- WHAT THIS TASK INVOLVES
Print each record below precisely, with every picture left out of the copy.

- SUPPLIED ENTRIES
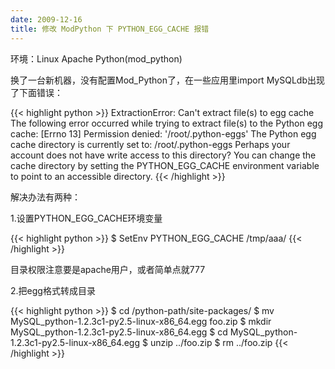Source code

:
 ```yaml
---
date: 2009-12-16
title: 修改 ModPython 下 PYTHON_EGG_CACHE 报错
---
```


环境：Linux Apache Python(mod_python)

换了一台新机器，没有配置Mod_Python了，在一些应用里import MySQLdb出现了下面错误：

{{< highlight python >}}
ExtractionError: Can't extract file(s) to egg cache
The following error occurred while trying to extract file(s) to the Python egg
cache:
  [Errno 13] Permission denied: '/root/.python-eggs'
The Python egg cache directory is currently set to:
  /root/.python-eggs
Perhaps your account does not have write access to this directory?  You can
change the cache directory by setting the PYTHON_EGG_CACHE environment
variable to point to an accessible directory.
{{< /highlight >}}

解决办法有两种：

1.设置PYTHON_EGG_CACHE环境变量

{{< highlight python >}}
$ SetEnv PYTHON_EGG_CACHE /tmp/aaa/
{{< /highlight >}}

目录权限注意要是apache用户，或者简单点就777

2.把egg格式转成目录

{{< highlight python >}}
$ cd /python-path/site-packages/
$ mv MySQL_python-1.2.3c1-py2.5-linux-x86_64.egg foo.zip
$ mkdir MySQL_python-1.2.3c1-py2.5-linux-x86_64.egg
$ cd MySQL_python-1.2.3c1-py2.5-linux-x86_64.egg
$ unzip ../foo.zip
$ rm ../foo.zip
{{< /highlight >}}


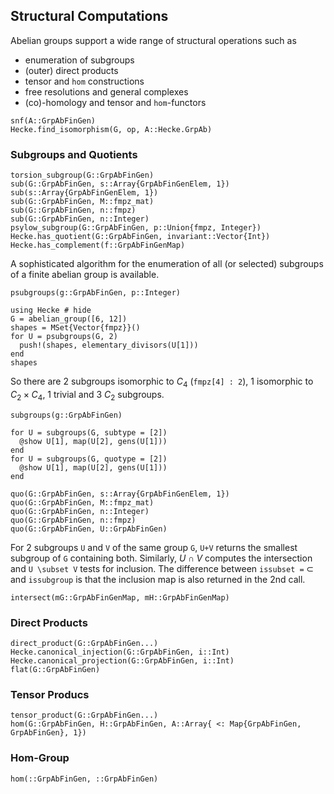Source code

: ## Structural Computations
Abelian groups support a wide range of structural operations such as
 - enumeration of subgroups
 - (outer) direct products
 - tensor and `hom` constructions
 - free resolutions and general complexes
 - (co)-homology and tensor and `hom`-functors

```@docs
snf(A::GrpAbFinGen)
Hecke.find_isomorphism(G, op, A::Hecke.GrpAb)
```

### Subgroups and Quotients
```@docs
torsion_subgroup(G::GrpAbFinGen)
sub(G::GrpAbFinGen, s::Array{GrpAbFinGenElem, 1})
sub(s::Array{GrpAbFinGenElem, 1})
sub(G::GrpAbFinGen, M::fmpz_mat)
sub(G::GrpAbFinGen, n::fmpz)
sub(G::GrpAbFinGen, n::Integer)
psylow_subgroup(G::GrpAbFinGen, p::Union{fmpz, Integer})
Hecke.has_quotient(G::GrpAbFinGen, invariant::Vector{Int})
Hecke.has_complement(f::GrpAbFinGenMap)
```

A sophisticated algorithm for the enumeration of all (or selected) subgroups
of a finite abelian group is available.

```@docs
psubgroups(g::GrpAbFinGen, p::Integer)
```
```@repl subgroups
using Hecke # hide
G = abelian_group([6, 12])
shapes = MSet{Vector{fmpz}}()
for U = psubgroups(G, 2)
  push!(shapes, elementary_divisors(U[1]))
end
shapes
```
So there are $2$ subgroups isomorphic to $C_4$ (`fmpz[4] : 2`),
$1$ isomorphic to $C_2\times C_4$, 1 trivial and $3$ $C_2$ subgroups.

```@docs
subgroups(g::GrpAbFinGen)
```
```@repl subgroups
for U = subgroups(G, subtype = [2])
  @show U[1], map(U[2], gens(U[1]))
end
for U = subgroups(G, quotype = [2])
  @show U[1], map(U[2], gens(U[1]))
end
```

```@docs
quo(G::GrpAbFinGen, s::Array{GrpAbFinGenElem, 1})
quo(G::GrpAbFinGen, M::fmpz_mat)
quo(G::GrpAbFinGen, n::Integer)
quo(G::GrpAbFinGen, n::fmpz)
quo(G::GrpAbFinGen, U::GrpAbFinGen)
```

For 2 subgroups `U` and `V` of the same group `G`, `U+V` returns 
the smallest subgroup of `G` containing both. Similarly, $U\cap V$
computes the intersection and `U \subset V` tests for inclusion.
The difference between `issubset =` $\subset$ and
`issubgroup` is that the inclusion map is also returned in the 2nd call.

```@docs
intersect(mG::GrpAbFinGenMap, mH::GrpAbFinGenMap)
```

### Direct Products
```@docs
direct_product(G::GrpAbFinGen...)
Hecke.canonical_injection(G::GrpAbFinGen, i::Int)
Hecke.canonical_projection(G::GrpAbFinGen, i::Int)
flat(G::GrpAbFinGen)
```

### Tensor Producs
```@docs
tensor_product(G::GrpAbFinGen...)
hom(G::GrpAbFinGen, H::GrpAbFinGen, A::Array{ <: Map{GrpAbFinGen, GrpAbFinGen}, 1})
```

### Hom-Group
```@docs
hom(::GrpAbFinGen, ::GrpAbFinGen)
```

- RESPONSE
Source code

:
 ```yaml
---
date: 2009-12-16
title: 修改 ModPython 下 PYTHON_EGG_CACHE 报错
---
```


环境：Linux Apache Python(mod_python)

换了一台新机器，没有配置Mod_Python了，在一些应用里import MySQLdb出现了下面错误：

{{< highlight python >}}
ExtractionError: Can't extract file(s) to egg cache
The following error occurred while trying to extract file(s) to the Python egg
cache:
  [Errno 13] Permission denied: '/root/.python-eggs'
The Python egg cache directory is currently set to:
  /root/.python-eggs
Perhaps your account does not have write access to this directory?  You can
change the cache directory by setting the PYTHON_EGG_CACHE environment
variable to point to an accessible directory.
{{< /highlight >}}

解决办法有两种：

1.设置PYTHON_EGG_CACHE环境变量

{{< highlight python >}}
$ SetEnv PYTHON_EGG_CACHE /tmp/aaa/
{{< /highlight >}}

目录权限注意要是apache用户，或者简单点就777

2.把egg格式转成目录

{{< highlight python >}}
$ cd /python-path/site-packages/
$ mv MySQL_python-1.2.3c1-py2.5-linux-x86_64.egg foo.zip
$ mkdir MySQL_python-1.2.3c1-py2.5-linux-x86_64.egg
$ cd MySQL_python-1.2.3c1-py2.5-linux-x86_64.egg
$ unzip ../foo.zip
$ rm ../foo.zip
{{< /highlight >}}


Source code

: ## Structural Computations
Abelian groups support a wide range of structural operations such as
 - enumeration of subgroups
 - (outer) direct products
 - tensor and `hom` constructions
 - free resolutions and general complexes
 - (co)-homology and tensor and `hom`-functors

```@docs
snf(A::GrpAbFinGen)
Hecke.find_isomorphism(G, op, A::Hecke.GrpAb)
```

### Subgroups and Quotients
```@docs
torsion_subgroup(G::GrpAbFinGen)
sub(G::GrpAbFinGen, s::Array{GrpAbFinGenElem, 1})
sub(s::Array{GrpAbFinGenElem, 1})
sub(G::GrpAbFinGen, M::fmpz_mat)
sub(G::GrpAbFinGen, n::fmpz)
sub(G::GrpAbFinGen, n::Integer)
psylow_subgroup(G::GrpAbFinGen, p::Union{fmpz, Integer})
Hecke.has_quotient(G::GrpAbFinGen, invariant::Vector{Int})
Hecke.has_complement(f::GrpAbFinGenMap)
```

A sophisticated algorithm for the enumeration of all (or selected) subgroups
of a finite abelian group is available.

```@docs
psubgroups(g::GrpAbFinGen, p::Integer)
```
```@repl subgroups
using Hecke # hide
G = abelian_group([6, 12])
shapes = MSet{Vector{fmpz}}()
for U = psubgroups(G, 2)
  push!(shapes, elementary_divisors(U[1]))
end
shapes
```
So there are $2$ subgroups isomorphic to $C_4$ (`fmpz[4] : 2`),
$1$ isomorphic to $C_2\times C_4$, 1 trivial and $3$ $C_2$ subgroups.

```@docs
subgroups(g::GrpAbFinGen)
```
```@repl subgroups
for U = subgroups(G, subtype = [2])
  @show U[1], map(U[2], gens(U[1]))
end
for U = subgroups(G, quotype = [2])
  @show U[1], map(U[2], gens(U[1]))
end
```

```@docs
quo(G::GrpAbFinGen, s::Array{GrpAbFinGenElem, 1})
quo(G::GrpAbFinGen, M::fmpz_mat)
quo(G::GrpAbFinGen, n::Integer)
quo(G::GrpAbFinGen, n::fmpz)
quo(G::GrpAbFinGen, U::GrpAbFinGen)
```

For 2 subgroups `U` and `V` of the same group `G`, `U+V` returns 
the smallest subgroup of `G` containing both. Similarly, $U\cap V$
computes the intersection and `U \subset V` tests for inclusion.
The difference between `issubset =` $\subset$ and
`issubgroup` is that the inclusion map is also returned in the 2nd call.

```@docs
intersect(mG::GrpAbFinGenMap, mH::GrpAbFinGenMap)
```

### Direct Products
```@docs
direct_product(G::GrpAbFinGen...)
Hecke.canonical_injection(G::GrpAbFinGen, i::Int)
Hecke.canonical_projection(G::GrpAbFinGen, i::Int)
flat(G::GrpAbFinGen)
```

### Tensor Producs
```@docs
tensor_product(G::GrpAbFinGen...)
hom(G::GrpAbFinGen, H::GrpAbFinGen, A::Array{ <: Map{GrpAbFinGen, GrpAbFinGen}, 1})
```

### Hom-Group
```@docs
hom(::GrpAbFinGen, ::GrpAbFinGen)
```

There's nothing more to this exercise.